>>>>>

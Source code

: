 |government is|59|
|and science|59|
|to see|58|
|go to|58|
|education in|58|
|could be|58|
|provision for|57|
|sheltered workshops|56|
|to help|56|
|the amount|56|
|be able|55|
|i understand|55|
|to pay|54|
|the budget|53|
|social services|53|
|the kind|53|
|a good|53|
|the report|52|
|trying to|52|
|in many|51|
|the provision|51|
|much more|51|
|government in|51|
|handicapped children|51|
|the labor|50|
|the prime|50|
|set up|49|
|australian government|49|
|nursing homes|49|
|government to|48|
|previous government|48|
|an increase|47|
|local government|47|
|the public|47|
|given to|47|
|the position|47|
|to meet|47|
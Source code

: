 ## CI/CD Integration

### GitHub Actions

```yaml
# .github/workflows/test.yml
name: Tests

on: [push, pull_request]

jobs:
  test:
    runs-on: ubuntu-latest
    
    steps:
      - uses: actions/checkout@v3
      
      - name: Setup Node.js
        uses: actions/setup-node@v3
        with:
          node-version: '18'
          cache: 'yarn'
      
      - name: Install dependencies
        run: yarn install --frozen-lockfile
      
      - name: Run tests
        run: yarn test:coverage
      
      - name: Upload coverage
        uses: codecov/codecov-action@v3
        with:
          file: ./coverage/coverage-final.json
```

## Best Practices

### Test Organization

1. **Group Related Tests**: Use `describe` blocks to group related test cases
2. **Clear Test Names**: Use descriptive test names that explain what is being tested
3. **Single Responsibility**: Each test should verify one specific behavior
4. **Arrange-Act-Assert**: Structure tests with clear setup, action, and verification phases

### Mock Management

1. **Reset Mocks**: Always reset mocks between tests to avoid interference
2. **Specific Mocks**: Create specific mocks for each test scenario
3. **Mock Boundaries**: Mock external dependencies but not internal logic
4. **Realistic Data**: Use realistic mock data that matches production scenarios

<<<<<

**Exercise**: Some lines in the material contain "dependencies". Show all of them.

**Output for this exercise**:
      - name: Install dependencies
3. **Mock Boundaries**: Mock external dependencies but not internal logic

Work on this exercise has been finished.